Meet the Researcher, Zachary Mitchell, Assistant Professor, Eastern New Mexico University
By Jeanette Torres, NM WRRI Program Coordinator
Zachary Mitchell is an assistant professor at Eastern New Mexico University in Portales, New Mexico. He teaches ecology and aquatic science courses throughout the school year, including Fisheries Management and Conservation, Limnology, Aquatic Ecology, and Wildlife Biology. Mitchell currently mentors three graduate students and several undergraduate students who are either assisting on Mitchell’s current projects or working on their own research tasks. According to Mitchell, “The most important role of my position is to teach students the necessary knowledge and skills that will make them successful after college in the biological/natural resources field.” Mitchell’s undergraduate student, Justin Schleusner, was recently awarded a New Mexico Water Resources Research Institute (NM WRRI) Student Water Research Grant for his project titled, Effects of turbidity on fish behavior and community structure in New Mexico Rivers. This project was featured in the July edition of eNews.
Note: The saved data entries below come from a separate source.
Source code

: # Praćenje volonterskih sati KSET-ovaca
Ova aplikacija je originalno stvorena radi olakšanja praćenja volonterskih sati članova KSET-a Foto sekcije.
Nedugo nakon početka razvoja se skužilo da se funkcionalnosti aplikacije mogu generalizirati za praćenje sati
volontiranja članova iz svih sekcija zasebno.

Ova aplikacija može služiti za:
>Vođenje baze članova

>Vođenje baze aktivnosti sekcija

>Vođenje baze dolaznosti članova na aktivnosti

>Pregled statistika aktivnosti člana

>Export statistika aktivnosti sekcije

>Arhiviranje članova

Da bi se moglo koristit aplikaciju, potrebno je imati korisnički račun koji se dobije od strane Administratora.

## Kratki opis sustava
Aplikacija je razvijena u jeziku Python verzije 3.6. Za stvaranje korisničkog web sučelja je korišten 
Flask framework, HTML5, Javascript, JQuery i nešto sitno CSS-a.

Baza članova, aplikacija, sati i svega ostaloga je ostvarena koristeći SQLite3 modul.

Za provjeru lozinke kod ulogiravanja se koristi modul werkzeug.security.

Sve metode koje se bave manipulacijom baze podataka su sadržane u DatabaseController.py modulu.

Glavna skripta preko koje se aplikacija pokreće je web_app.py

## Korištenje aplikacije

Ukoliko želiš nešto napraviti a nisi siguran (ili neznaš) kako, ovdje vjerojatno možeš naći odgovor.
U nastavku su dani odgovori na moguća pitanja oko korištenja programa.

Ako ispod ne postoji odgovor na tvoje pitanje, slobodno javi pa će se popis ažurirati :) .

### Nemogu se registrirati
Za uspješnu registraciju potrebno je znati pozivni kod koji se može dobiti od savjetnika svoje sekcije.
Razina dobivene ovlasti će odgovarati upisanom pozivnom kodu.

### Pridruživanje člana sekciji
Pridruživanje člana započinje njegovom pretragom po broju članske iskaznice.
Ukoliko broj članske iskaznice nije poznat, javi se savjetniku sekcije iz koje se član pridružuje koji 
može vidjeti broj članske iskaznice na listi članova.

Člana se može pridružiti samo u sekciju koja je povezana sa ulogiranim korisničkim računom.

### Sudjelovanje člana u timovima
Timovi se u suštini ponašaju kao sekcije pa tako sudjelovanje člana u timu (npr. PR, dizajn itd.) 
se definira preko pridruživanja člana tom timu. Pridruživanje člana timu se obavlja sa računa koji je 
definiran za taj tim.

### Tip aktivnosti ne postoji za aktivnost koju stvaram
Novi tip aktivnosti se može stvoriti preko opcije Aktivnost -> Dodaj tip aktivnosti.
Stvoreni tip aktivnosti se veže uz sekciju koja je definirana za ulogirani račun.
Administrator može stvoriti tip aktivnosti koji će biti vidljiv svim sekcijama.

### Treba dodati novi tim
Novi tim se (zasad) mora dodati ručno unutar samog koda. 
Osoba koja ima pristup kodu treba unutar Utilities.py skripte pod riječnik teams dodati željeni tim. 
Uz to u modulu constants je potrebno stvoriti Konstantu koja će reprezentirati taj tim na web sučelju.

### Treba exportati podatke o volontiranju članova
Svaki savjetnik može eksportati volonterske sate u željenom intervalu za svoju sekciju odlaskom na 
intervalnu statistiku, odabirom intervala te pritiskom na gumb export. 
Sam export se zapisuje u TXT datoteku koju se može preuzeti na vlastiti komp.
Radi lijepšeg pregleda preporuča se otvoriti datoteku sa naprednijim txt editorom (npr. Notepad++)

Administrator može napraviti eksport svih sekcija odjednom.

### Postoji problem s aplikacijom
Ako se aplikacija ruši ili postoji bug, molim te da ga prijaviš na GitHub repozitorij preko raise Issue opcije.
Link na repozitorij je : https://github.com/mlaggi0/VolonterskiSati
Mitchell’s expertise centers around fisheries and aquatic science field sampling techniques. “My research generally focuses on testing ecological theory to better understand the patterns and processes of species distribution and community structure in freshwater ecosystems to better inform conservation and management actions . . . I am particularly interested in the impacts of natural and anthropogenic disturbance events on stream community form and function,” Mitchell states. In addition to this research, he is currently working on a few projects related to the thermal ecology of riverine organisms. To further these efforts, his lab received funding to develop a long-term monitoring program on the Pecos River to better understand the driving factors of community structure.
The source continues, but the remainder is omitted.